One thing became obvious fast. This wasn’t a prompt problem. It was a systems problem.
If a 4K model is carrying raw search outputs, repeated tool calls, and broad conversation history all in one live loop, it’s going to fail no matter how clever the instructions look.
The real questions: how do we make repeated tool calls survive the context budget? How do we retain evidence without replaying everything? How do we make the final writing stage grounded instead of speculative?

Where the stack became necessary
Membrane solved survival
Without Membrane, repeated tool use burns through the live prompt way too fast.
Every tool schema, every search hit, every snippet, every retrieved artifact competes for the same limited window. In our strict4k setup, the model can’t afford to keep large tool outputs inline.
Membrane trims what the model needs to see in the active loop. That makes repeated tool calls viable where they otherwise wouldn’t be.
I don’t think of Membrane as a nice optimization.
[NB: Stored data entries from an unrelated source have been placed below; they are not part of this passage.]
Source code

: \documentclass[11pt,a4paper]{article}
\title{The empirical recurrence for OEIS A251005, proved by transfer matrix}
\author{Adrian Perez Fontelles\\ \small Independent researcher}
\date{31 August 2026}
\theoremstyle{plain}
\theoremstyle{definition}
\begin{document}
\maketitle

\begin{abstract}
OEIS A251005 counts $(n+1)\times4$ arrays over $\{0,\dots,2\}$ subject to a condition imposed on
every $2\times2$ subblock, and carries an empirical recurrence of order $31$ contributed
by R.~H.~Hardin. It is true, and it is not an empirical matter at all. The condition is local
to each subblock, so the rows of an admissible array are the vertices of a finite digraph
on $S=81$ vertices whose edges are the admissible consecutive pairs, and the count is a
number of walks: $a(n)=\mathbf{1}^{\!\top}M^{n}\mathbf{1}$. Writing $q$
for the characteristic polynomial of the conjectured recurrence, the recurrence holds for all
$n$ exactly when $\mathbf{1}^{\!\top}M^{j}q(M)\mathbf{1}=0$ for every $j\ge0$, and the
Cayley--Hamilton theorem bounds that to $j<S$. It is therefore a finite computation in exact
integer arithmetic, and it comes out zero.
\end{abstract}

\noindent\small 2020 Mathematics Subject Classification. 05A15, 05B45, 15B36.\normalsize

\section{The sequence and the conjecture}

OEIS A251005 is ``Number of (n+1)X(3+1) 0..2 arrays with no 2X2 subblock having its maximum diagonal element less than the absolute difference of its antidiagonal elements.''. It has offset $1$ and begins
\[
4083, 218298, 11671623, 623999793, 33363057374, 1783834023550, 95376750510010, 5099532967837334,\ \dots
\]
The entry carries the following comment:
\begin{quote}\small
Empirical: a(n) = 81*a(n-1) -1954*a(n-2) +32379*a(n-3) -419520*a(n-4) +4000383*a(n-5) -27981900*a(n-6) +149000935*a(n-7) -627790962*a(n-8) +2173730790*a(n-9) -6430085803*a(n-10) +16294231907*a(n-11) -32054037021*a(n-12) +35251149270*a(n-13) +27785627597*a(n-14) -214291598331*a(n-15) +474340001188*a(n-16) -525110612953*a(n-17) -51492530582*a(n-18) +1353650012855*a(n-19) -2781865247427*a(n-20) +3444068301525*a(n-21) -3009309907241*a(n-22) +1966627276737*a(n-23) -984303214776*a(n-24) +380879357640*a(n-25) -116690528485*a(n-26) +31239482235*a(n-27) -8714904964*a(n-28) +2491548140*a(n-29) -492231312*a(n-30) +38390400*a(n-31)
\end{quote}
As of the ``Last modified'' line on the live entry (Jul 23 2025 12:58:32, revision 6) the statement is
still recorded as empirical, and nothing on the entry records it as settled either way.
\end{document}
It’s core infrastructure for small-model agent loops.
ContextCore solved selection
Surviving the context window isn’t enough. You can keep a run alive and still produce garbage if the wrong evidence survives.
ContextCore packs recent turns, recalled evidence, and active working context into a bounded window instead of blindly replaying history. It decides what matters. Overflow stops being a fatal event and becomes a selection event.
Wax solved durability
The system needs a place to keep the truth without forcing it to live inside every prompt. Wax gave us that durable layer.
This mattered even more once the workflows got longer. The live prompt could stay compact while the system still had access to the underlying search evidence.
The biggest design shift
The most important change we made: we stopped trusting the model to do unconstrained research planning.
Sounds harsh, but it’s the right call for a small on-device model.
If you ask the model to “research Cristiano Ronaldo,” it’ll often issue broad, repetitive, or generic searches. Even when it doesn’t fail outright, the search quality is inconsistent.
So instead of asking the model to invent the research plan, we moved to deterministic retrieval. For the Ronaldo report, the workflow was split into five topic areas: early life and Sporting CP, club career, Portugal and international legacy, playing style and records, commercial and cultural impact.
Each topic got explicit search queries and domain preferences.
Retrieval became predictable and auditable. The model was still doing real work, but it wasn’t responsible for inventing the whole evidence-gathering strategy under pressure. Respecting the model’s limits instead of fighting them.

The first non-obvious bug
One of the more interesting failures had nothing to do with the model.
At one point, the Ronaldo research paper started pulling in unrelated content from prior work. The report was supposed to be about football, but it began referencing completely unrelated technical material from earlier runs. I stared at that for a while before realizing what happened.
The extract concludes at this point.